Each line of the material must appear again in the answer, exactly.

========

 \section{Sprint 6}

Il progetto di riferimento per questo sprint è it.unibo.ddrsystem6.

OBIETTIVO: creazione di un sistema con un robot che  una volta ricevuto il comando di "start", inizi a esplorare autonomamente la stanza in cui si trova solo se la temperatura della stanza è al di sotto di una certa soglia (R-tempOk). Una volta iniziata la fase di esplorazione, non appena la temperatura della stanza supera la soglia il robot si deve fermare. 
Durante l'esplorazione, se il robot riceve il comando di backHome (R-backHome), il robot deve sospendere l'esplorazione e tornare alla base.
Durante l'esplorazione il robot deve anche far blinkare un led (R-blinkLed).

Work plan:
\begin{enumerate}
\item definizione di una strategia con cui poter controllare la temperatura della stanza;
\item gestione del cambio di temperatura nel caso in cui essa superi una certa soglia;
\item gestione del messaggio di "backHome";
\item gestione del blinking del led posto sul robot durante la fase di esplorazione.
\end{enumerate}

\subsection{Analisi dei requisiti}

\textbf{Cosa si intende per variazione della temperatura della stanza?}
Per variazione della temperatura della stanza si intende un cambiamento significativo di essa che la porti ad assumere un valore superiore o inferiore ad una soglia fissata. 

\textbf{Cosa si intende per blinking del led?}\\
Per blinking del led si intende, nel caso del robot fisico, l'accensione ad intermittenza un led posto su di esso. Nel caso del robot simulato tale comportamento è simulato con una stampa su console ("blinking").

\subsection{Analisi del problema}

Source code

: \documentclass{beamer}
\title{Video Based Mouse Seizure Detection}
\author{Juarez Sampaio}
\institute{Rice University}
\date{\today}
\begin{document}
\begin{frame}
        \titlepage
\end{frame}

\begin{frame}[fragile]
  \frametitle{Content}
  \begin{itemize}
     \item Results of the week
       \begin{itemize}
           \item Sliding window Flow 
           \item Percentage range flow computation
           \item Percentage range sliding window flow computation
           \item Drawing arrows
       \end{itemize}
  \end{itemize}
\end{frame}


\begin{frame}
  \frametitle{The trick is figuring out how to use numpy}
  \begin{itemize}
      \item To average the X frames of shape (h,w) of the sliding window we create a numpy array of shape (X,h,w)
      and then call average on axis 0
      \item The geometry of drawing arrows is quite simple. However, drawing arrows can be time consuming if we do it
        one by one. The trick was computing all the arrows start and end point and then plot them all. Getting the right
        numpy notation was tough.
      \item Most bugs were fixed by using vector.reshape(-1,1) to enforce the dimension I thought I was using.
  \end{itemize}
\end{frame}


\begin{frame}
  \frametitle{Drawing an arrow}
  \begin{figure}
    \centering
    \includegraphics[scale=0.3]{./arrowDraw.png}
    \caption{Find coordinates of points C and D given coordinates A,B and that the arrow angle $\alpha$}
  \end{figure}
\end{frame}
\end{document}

========

# Solution below
 \section{Sprint 6}

Il progetto di riferimento per questo sprint è it.unibo.ddrsystem6.

OBIETTIVO: creazione di un sistema con un robot che  una volta ricevuto il comando di "start", inizi a esplorare autonomamente la stanza in cui si trova solo se la temperatura della stanza è al di sotto di una certa soglia (R-tempOk). Una volta iniziata la fase di esplorazione, non appena la temperatura della stanza supera la soglia il robot si deve fermare. 
Durante l'esplorazione, se il robot riceve il comando di backHome (R-backHome), il robot deve sospendere l'esplorazione e tornare alla base.
Durante l'esplorazione il robot deve anche far blinkare un led (R-blinkLed).

Work plan:
\begin{enumerate}
\item definizione di una strategia con cui poter controllare la temperatura della stanza;
\item gestione del cambio di temperatura nel caso in cui essa superi una certa soglia;
\item gestione del messaggio di "backHome";
\item gestione del blinking del led posto sul robot durante la fase di esplorazione.
\end{enumerate}

\subsection{Analisi dei requisiti}

\textbf{Cosa si intende per variazione della temperatura della stanza?}
Per variazione della temperatura della stanza si intende un cambiamento significativo di essa che la porti ad assumere un valore superiore o inferiore ad una soglia fissata. 

\textbf{Cosa si intende per blinking del led?}\\
Per blinking del led si intende, nel caso del robot fisico, l'accensione ad intermittenza un led posto su di esso. Nel caso del robot simulato tale comportamento è simulato con una stampa su console ("blinking").

\subsection{Analisi del problema}

Source code

: \documentclass{beamer}
\title{Video Based Mouse Seizure Detection}
\author{Juarez Sampaio}
\institute{Rice University}
\date{\today}
\begin{document}
\begin{frame}
        \titlepage
\end{frame}

\begin{frame}[fragile]
  \frametitle{Content}
  \begin{itemize}
     \item Results of the week
       \begin{itemize}
           \item Sliding window Flow 
           \item Percentage range flow computation
           \item Percentage range sliding window flow computation
           \item Drawing arrows
       \end{itemize}
  \end{itemize}
\end{frame}


\begin{frame}
  \frametitle{The trick is figuring out how to use numpy}
  \begin{itemize}
      \item To average the X frames of shape (h,w) of the sliding window we create a numpy array of shape (X,h,w)
      and then call average on axis 0
      \item The geometry of drawing arrows is quite simple. However, drawing arrows can be time consuming if we do it
        one by one. The trick was computing all the arrows start and end point and then plot them all. Getting the right
        numpy notation was tough.
      \item Most bugs were fixed by using vector.reshape(-1,1) to enforce the dimension I thought I was using.
  \end{itemize}
\end{frame}


\begin{frame}
  \frametitle{Drawing an arrow}
  \begin{figure}
    \centering
    \includegraphics[scale=0.3]{./arrowDraw.png}
    \caption{Find coordinates of points C and D given coordinates A,B and that the arrow angle $\alpha$}
  \end{figure}
\end{frame}
\end{document}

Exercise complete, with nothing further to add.